Observation data: J2000.0 epoch
- Right ascension: 19^{h} 13^{m} 05.239^{s}
- Declination: +15° 46′ 39.80″
- Constellation: Aquila
- Designations: Henize 2-428, Hen 2-428, He 2-428, PN G049.4+02.4, M 4-12, ARO 186, PK 49+02 1, IRAS 19108+1541

= Hen 2-428 =

Planetary nebula with a binary white dwarf core

Hen 2-428 is a planetary nebula with a binary double white dwarf system core. This core star system is the first discovered candidate for Type Ia supernova through binary white dwarf merger process. At the time of its discovery, the star system at the core was the heaviest known double white dwarf binary star system.

==Planetary nebula==
The planetary nebula is asymmetric, which is the result of there being not a single star, but a binary system at the heart of the nebula.

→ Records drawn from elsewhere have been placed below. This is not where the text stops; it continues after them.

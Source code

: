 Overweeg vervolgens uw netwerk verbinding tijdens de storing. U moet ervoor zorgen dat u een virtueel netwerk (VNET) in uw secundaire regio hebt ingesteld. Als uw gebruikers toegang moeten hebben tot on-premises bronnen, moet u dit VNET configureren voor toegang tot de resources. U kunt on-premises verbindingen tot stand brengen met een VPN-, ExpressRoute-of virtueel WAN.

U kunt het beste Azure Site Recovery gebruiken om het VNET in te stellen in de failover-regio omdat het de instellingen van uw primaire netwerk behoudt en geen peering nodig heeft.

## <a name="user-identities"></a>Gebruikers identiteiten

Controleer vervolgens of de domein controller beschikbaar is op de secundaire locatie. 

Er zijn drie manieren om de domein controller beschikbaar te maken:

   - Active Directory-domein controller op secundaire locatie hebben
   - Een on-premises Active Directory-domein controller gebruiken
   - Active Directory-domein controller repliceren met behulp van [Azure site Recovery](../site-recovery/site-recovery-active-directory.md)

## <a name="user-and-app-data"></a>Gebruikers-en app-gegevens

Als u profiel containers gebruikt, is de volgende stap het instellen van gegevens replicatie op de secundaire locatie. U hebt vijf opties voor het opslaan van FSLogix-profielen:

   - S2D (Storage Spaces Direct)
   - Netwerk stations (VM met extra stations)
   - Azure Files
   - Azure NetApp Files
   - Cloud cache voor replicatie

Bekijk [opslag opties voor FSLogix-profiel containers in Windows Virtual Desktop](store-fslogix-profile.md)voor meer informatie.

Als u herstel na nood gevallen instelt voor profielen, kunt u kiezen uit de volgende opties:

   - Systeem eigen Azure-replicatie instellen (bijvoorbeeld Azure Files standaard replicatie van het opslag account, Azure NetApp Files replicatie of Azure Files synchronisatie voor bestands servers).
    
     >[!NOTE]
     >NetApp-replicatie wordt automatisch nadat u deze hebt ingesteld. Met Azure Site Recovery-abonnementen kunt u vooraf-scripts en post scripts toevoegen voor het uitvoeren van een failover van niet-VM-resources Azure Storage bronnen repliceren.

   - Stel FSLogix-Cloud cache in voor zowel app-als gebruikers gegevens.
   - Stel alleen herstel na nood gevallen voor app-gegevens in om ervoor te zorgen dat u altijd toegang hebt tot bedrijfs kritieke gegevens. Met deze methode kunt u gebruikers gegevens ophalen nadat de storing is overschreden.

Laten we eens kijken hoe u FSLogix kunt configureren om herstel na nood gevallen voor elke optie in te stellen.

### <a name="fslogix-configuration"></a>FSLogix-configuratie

==Binary double white dwarf==
The binary nature of the star at the centre of the nebula was discovered in 2014, when a study of why the nebula was not regular was conducted, resolving the previously thought single star into a double star. The two white dwarf stars forming the binary star system at the heart of the nebula orbit each other with a period of about 4 hours. The two stars have a combined mass of about 1.8 solar masses, with each star being slightly less massive than the Sun. As of 2015, they are the most massive binary double white dwarf star system known.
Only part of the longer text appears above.